WHAT THE EXERCISE ASKS:
Report back every line of the entries that contains "energia", exactly as written.

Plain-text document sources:
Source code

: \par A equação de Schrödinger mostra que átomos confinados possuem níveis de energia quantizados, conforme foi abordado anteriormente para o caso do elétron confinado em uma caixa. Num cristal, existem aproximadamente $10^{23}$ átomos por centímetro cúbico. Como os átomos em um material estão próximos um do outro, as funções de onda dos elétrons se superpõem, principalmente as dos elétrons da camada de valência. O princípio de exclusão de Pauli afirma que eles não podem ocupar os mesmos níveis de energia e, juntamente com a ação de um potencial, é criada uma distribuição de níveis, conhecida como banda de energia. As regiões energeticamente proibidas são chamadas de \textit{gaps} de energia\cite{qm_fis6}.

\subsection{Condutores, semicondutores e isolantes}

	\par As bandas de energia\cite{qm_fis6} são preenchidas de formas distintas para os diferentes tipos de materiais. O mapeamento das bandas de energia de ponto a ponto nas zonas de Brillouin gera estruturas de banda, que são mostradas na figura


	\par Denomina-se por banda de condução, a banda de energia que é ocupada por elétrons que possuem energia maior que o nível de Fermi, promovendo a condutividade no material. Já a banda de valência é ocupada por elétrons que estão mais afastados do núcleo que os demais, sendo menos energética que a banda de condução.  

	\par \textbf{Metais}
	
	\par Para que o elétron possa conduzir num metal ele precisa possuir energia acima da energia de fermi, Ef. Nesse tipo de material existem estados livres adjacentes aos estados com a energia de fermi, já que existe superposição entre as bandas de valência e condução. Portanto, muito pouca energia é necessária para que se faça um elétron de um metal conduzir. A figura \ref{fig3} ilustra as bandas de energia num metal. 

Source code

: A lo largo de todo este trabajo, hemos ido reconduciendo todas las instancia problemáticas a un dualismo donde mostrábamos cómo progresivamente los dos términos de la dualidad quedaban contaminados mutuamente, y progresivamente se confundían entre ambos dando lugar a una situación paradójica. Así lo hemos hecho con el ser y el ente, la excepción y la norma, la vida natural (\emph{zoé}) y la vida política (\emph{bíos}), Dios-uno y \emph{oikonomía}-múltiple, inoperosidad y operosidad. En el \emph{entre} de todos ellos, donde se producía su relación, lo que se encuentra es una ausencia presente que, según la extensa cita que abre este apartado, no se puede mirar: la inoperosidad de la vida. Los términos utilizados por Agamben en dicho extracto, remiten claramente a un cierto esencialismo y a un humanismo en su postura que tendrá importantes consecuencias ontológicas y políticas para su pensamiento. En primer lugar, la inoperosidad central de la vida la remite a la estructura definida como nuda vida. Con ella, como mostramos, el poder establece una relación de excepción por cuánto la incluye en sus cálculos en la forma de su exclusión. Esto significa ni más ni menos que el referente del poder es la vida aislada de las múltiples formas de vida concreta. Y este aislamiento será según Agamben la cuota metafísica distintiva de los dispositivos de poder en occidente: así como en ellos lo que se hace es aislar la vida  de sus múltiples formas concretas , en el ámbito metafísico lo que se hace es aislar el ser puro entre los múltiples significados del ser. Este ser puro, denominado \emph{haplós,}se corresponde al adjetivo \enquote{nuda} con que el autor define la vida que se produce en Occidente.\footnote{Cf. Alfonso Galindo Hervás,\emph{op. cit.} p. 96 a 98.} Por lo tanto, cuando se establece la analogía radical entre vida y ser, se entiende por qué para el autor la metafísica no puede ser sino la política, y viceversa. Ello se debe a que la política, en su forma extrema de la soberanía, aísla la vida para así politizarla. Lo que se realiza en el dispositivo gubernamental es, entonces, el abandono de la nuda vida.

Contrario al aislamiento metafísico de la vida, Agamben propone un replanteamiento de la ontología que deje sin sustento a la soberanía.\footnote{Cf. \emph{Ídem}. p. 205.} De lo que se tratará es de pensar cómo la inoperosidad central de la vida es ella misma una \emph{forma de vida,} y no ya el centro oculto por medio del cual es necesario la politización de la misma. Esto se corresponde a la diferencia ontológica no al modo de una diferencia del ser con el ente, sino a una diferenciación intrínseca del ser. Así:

ANSWER FOR THIS EXERCISE:
: \par A equação de Schrödinger mostra que átomos confinados possuem níveis de energia quantizados, conforme foi abordado anteriormente para o caso do elétron confinado em uma caixa. Num cristal, existem aproximadamente $10^{23}$ átomos por centímetro cúbico. Como os átomos em um material estão próximos um do outro, as funções de onda dos elétrons se superpõem, principalmente as dos elétrons da camada de valência. O princípio de exclusão de Pauli afirma que eles não podem ocupar os mesmos níveis de energia e, juntamente com a ação de um potencial, é criada uma distribuição de níveis, conhecida como banda de energia. As regiões energeticamente proibidas são chamadas de \textit{gaps} de energia\cite{qm_fis6}.
	\par As bandas de energia\cite{qm_fis6} são preenchidas de formas distintas para os diferentes tipos de materiais. O mapeamento das bandas de energia de ponto a ponto nas zonas de Brillouin gera estruturas de banda, que são mostradas na figura
	\par Denomina-se por banda de condução, a banda de energia que é ocupada por elétrons que possuem energia maior que o nível de Fermi, promovendo a condutividade no material. Já a banda de valência é ocupada por elétrons que estão mais afastados do núcleo que os demais, sendo menos energética que a banda de condução.  
	\par Para que o elétron possa conduzir num metal ele precisa possuir energia acima da energia de fermi, Ef. Nesse tipo de material existem estados livres adjacentes aos estados com a energia de fermi, já que existe superposição entre as bandas de valência e condução. Portanto, muito pouca energia é necessária para que se faça um elétron de um metal conduzir. A figura \ref{fig3} ilustra as bandas de energia num metal. 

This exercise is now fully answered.